▸ **Task to complete**
Please filter the data below down to the lines holding the string "corresponding".

▸ **Raw data**
────────────────
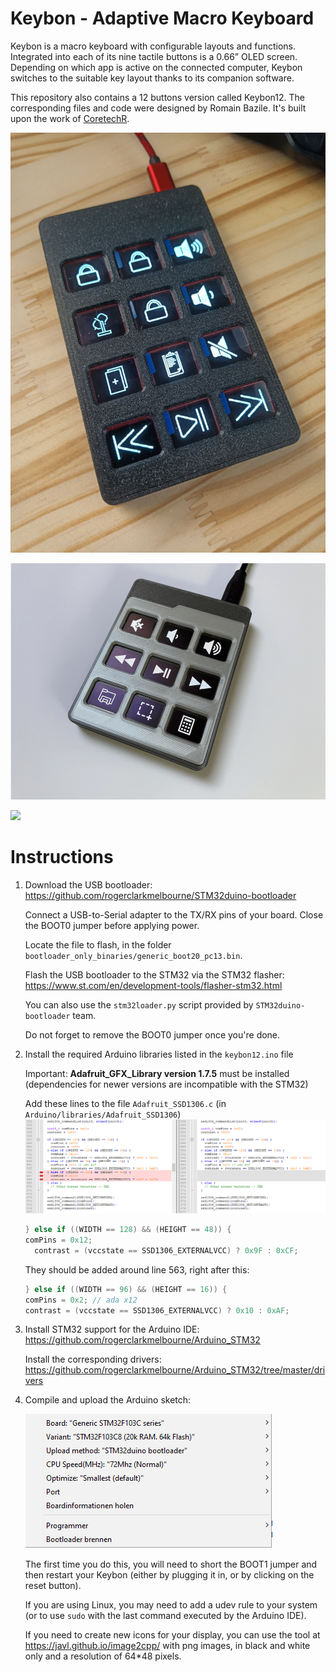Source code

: # Keybon - Adaptive Macro Keyboard

Keybon is a macro keyboard with configurable layouts and functions. Integrated into each of its nine tactile buttons is a 0.66” OLED screen. Depending on which app is active on the connected computer, Keybon switches to the suitable key layout thanks to its companion software.

This repository also contains a 12 buttons version called Keybon12. The corresponding files and code were designed by Romain Bazile. It's built upon the work of [CoretechR](https://github.com/CoretechR/Keybon/).

![](img/Keybon12.jpg)

![](img/keybon%20animated.gif)

![](img/Explosion%20Animation.gif)

# Instructions

1.  Download the USB bootloader: https://github.com/rogerclarkmelbourne/STM32duino-bootloader

    Connect a USB-to-Serial adapter to the TX/RX pins of your board. Close the BOOT0 jumper before applying power.

    Locate the file to flash, in the folder `bootloader_only_binaries/generic_boot20_pc13.bin`.

    Flash the USB bootloader to the STM32 via the STM32 flasher:  https://www.st.com/en/development-tools/flasher-stm32.html

    You can also use the `stm32loader.py` script provided by `STM32duino-bootloader` team.

    Do not forget to remove the BOOT0 jumper once you're done.

2.  Install the required Arduino libraries listed in the `keybon12.ino` file

    Important: **Adafruit_GFX_Library version 1.7.5** must be installed (dependencies for newer versions are incompatible with the STM32)

    Add these lines to the file `Adafruit_SSD1306.c` (in `Arduino/libraries/Adafruit_SSD1306`)
    ![](img/SSD1306_edit.png)
    ```C++
    } else if ((WIDTH == 128) && (HEIGHT == 48)) {
    comPins = 0x12;
	  contrast = (vccstate == SSD1306_EXTERNALVCC) ? 0x9F : 0xCF;
    ```

    They should be added around line 563, right after this:
    ```C++
    } else if ((WIDTH == 96) && (HEIGHT == 16)) {
    comPins = 0x2; // ada x12
    contrast = (vccstate == SSD1306_EXTERNALVCC) ? 0x10 : 0xAF;
    ```

3.  Install STM32 support for the Arduino IDE: https://github.com/rogerclarkmelbourne/Arduino_STM32

    Install the corresponding drivers: https://github.com/rogerclarkmelbourne/Arduino_STM32/tree/master/drivers

4.  Compile and upload the Arduino sketch:

    ![](img/board_config.png)

    The first time you do this, you will need to short the BOOT1 jumper and then restart your Keybon (either by plugging it in, or by clicking on the reset button).

    If you are using Linux, you may need to add a udev rule to your system (or to use `sudo` with the last command executed by the Arduino IDE).

    If you need to create new icons for your display, you can use the tool at https://javl.github.io/image2cpp/ with png images, in black and white only and a resolution of 64*48 pixels.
────────────────
▸ **Answer to the problem**
This repository also contains a 12 buttons version called Keybon12. The corresponding files and code were designed by Romain Bazile. It's built upon the work of [CoretechR](https://github.com/CoretechR/Keybon/).
    Install the corresponding drivers: https://github.com/rogerclarkmelbourne/Arduino_STM32/tree/master/drivers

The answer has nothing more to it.